(Beginning of Material for the task)
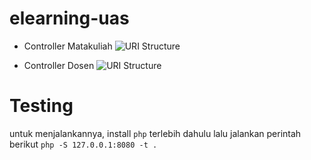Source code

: # elearning-uas
* Controller Matakuliah
![URI Structure](https://raw.githubusercontent.com/abudawud/eMVC/master/docs/c_matkul.png "Controller Matakuliah")

* Controller Dosen
![URI Structure](https://raw.githubusercontent.com/abudawud/eMVC/master/docs/c_dosen.png "Controller Dosen")

# Testing
untuk menjalankannya, install `php` terlebih dahulu lalu jalankan perintah berikut
`php -S 127.0.0.1:8080 -t .`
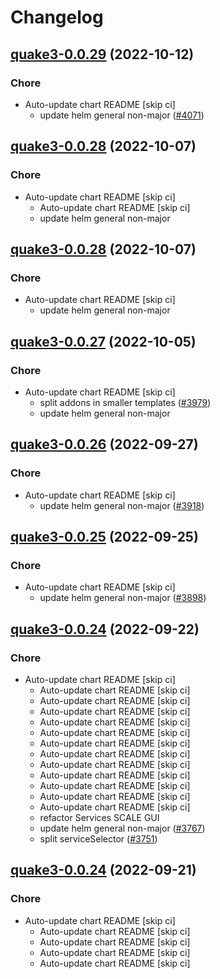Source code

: # Changelog



## [quake3-0.0.29](https://github.com/truecharts/charts/compare/quake3-0.0.28...quake3-0.0.29) (2022-10-12)

### Chore

- Auto-update chart README [skip ci]
  - update helm general non-major ([#4071](https://github.com/truecharts/charts/issues/4071))




## [quake3-0.0.28](https://github.com/truecharts/charts/compare/quake3-0.0.27...quake3-0.0.28) (2022-10-07)

### Chore

- Auto-update chart README [skip ci]
  - Auto-update chart README [skip ci]
  - update helm general non-major




## [quake3-0.0.28](https://github.com/truecharts/charts/compare/quake3-0.0.27...quake3-0.0.28) (2022-10-07)

### Chore

- Auto-update chart README [skip ci]
  - update helm general non-major




## [quake3-0.0.27](https://github.com/truecharts/charts/compare/quake3-0.0.26...quake3-0.0.27) (2022-10-05)

### Chore

- Auto-update chart README [skip ci]
  - split addons in smaller templates ([#3979](https://github.com/truecharts/charts/issues/3979))
  - update helm general non-major




## [quake3-0.0.26](https://github.com/truecharts/charts/compare/quake3-0.0.25...quake3-0.0.26) (2022-09-27)

### Chore

- Auto-update chart README [skip ci]
  - update helm general non-major ([#3918](https://github.com/truecharts/charts/issues/3918))




## [quake3-0.0.25](https://github.com/truecharts/charts/compare/quake3-0.0.24...quake3-0.0.25) (2022-09-25)

### Chore

- Auto-update chart README [skip ci]
  - update helm general non-major ([#3898](https://github.com/truecharts/charts/issues/3898))




## [quake3-0.0.24](https://github.com/truecharts/charts/compare/quake3-0.0.23...quake3-0.0.24) (2022-09-22)

### Chore

- Auto-update chart README [skip ci]
  - Auto-update chart README [skip ci]
  - Auto-update chart README [skip ci]
  - Auto-update chart README [skip ci]
  - Auto-update chart README [skip ci]
  - Auto-update chart README [skip ci]
  - Auto-update chart README [skip ci]
  - Auto-update chart README [skip ci]
  - Auto-update chart README [skip ci]
  - Auto-update chart README [skip ci]
  - Auto-update chart README [skip ci]
  - Auto-update chart README [skip ci]
  - Auto-update chart README [skip ci]
  - refactor Services SCALE GUI
  - update helm general non-major ([#3767](https://github.com/truecharts/charts/issues/3767))
  - split serviceSelector ([#3751](https://github.com/truecharts/charts/issues/3751))




## [quake3-0.0.24](https://github.com/truecharts/charts/compare/quake3-0.0.23...quake3-0.0.24) (2022-09-21)

### Chore

- Auto-update chart README [skip ci]
  - Auto-update chart README [skip ci]
  - Auto-update chart README [skip ci]
  - Auto-update chart README [skip ci]
  - Auto-update chart README [skip ci]
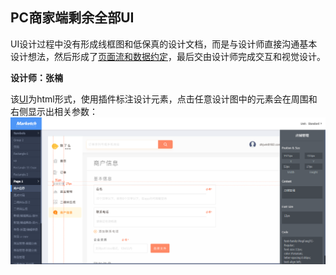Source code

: ## PC商家端剩余全部UI

UI设计过程中没有形成线框图和低保真的设计文档，而是与设计师直接沟通基本设计想法，然后形成了[页面流和数据约定](page_flow_PC.md)，最后交由设计师完成交互和视觉设计。

**设计师：张楠**

该[UI](index.html)为html形式，使用插件标注设计元素，点击任意设计图中的元素会在周围和右侧显示出相关参数：
![截图](截图.jpg)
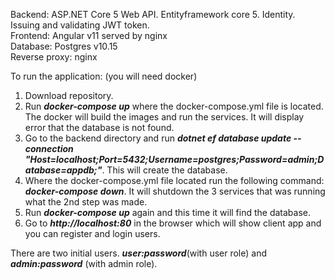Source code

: Backend: ASP.NET Core 5 Web API. Entityframework core 5. Identity. Issuing and validating JWT token.  
Frontend: Angular v11 served by nginx  
Database: Postgres v10.15  
Reverse proxy: nginx  

To run the application: (you will need docker)

1. Download repository.
2. Run ***docker-compose up*** where the docker-compose.yml file is located. The docker will build the images and run the services. It will display error that the database is not found.
3. Go to the backend directory and run ***dotnet ef database update --connection "Host=localhost;Port=5432;Username=postgres;Password=admin;Database=appdb;"***. This will create the database.
4. Where the docker-compose.yml file located run the following command: ***docker-compose down***. It will shutdown the 3 services that was running what the 2nd step was made.
5. Run ***docker-compose up*** again and this time it will find the database.
6. Go to ***http://localhost:80*** in the browser which will show client app and you can register and login users. 

There are two initial users. ***user:password***(with user role) and ***admin:password*** (with admin role).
(End of Material for the task)
**Exercise objective:**
The finished copy should match the data above word for word and contain no pictures.

**Written solution:**
Source code

: # elearning-uas
* Controller Matakuliah
![URI Structure](https://raw.githubusercontent.com/abudawud/eMVC/master/docs/c_matkul.png "Controller Matakuliah")

* Controller Dosen
![URI Structure](https://raw.githubusercontent.com/abudawud/eMVC/master/docs/c_dosen.png "Controller Dosen")

# Testing
untuk menjalankannya, install `php` terlebih dahulu lalu jalankan perintah berikut
`php -S 127.0.0.1:8080 -t .`
Source code

: # Changelog



## [quake3-0.0.29](https://github.com/truecharts/charts/compare/quake3-0.0.28...quake3-0.0.29) (2022-10-12)

### Chore

- Auto-update chart README [skip ci]
  - update helm general non-major ([#4071](https://github.com/truecharts/charts/issues/4071))




## [quake3-0.0.28](https://github.com/truecharts/charts/compare/quake3-0.0.27...quake3-0.0.28) (2022-10-07)

### Chore

- Auto-update chart README [skip ci]
  - Auto-update chart README [skip ci]
  - update helm general non-major




## [quake3-0.0.28](https://github.com/truecharts/charts/compare/quake3-0.0.27...quake3-0.0.28) (2022-10-07)

### Chore

- Auto-update chart README [skip ci]
  - update helm general non-major




## [quake3-0.0.27](https://github.com/truecharts/charts/compare/quake3-0.0.26...quake3-0.0.27) (2022-10-05)

### Chore

- Auto-update chart README [skip ci]
  - split addons in smaller templates ([#3979](https://github.com/truecharts/charts/issues/3979))
  - update helm general non-major




## [quake3-0.0.26](https://github.com/truecharts/charts/compare/quake3-0.0.25...quake3-0.0.26) (2022-09-27)

### Chore

- Auto-update chart README [skip ci]
  - update helm general non-major ([#3918](https://github.com/truecharts/charts/issues/3918))




## [quake3-0.0.25](https://github.com/truecharts/charts/compare/quake3-0.0.24...quake3-0.0.25) (2022-09-25)

### Chore

- Auto-update chart README [skip ci]
  - update helm general non-major ([#3898](https://github.com/truecharts/charts/issues/3898))




## [quake3-0.0.24](https://github.com/truecharts/charts/compare/quake3-0.0.23...quake3-0.0.24) (2022-09-22)

### Chore

- Auto-update chart README [skip ci]
  - Auto-update chart README [skip ci]
  - Auto-update chart README [skip ci]
  - Auto-update chart README [skip ci]
  - Auto-update chart README [skip ci]
  - Auto-update chart README [skip ci]
  - Auto-update chart README [skip ci]
  - Auto-update chart README [skip ci]
  - Auto-update chart README [skip ci]
  - Auto-update chart README [skip ci]
  - Auto-update chart README [skip ci]
  - Auto-update chart README [skip ci]
  - Auto-update chart README [skip ci]
  - refactor Services SCALE GUI
  - update helm general non-major ([#3767](https://github.com/truecharts/charts/issues/3767))
  - split serviceSelector ([#3751](https://github.com/truecharts/charts/issues/3751))




## [quake3-0.0.24](https://github.com/truecharts/charts/compare/quake3-0.0.23...quake3-0.0.24) (2022-09-21)

### Chore

- Auto-update chart README [skip ci]
  - Auto-update chart README [skip ci]
  - Auto-update chart README [skip ci]
  - Auto-update chart README [skip ci]
  - Auto-update chart README [skip ci]
Source code

: ## PC商家端剩余全部UI

UI设计过程中没有形成线框图和低保真的设计文档，而是与设计师直接沟通基本设计想法，然后形成了[页面流和数据约定](page_flow_PC.md)，最后交由设计师完成交互和视觉设计。

**设计师：张楠**

该[UI](index.html)为html形式，使用插件标注设计元素，点击任意设计图中的元素会在周围和右侧显示出相关参数：
![截图](截图.jpg)
Source code

: Backend: ASP.NET Core 5 Web API. Entityframework core 5. Identity. Issuing and validating JWT token.  
Frontend: Angular v11 served by nginx  
Database: Postgres v10.15  
Reverse proxy: nginx  

To run the application: (you will need docker)

1. Download repository.
2. Run ***docker-compose up*** where the docker-compose.yml file is located. The docker will build the images and run the services. It will display error that the database is not found.
3. Go to the backend directory and run ***dotnet ef database update --connection "Host=localhost;Port=5432;Username=postgres;Password=admin;Database=appdb;"***. This will create the database.
4. Where the docker-compose.yml file located run the following command: ***docker-compose down***. It will shutdown the 3 services that was running what the 2nd step was made.
5. Run ***docker-compose up*** again and this time it will find the database.
6. Go to ***http://localhost:80*** in the browser which will show client app and you can register and login users. 

There are two initial users. ***user:password***(with user role) and ***admin:password*** (with admin role).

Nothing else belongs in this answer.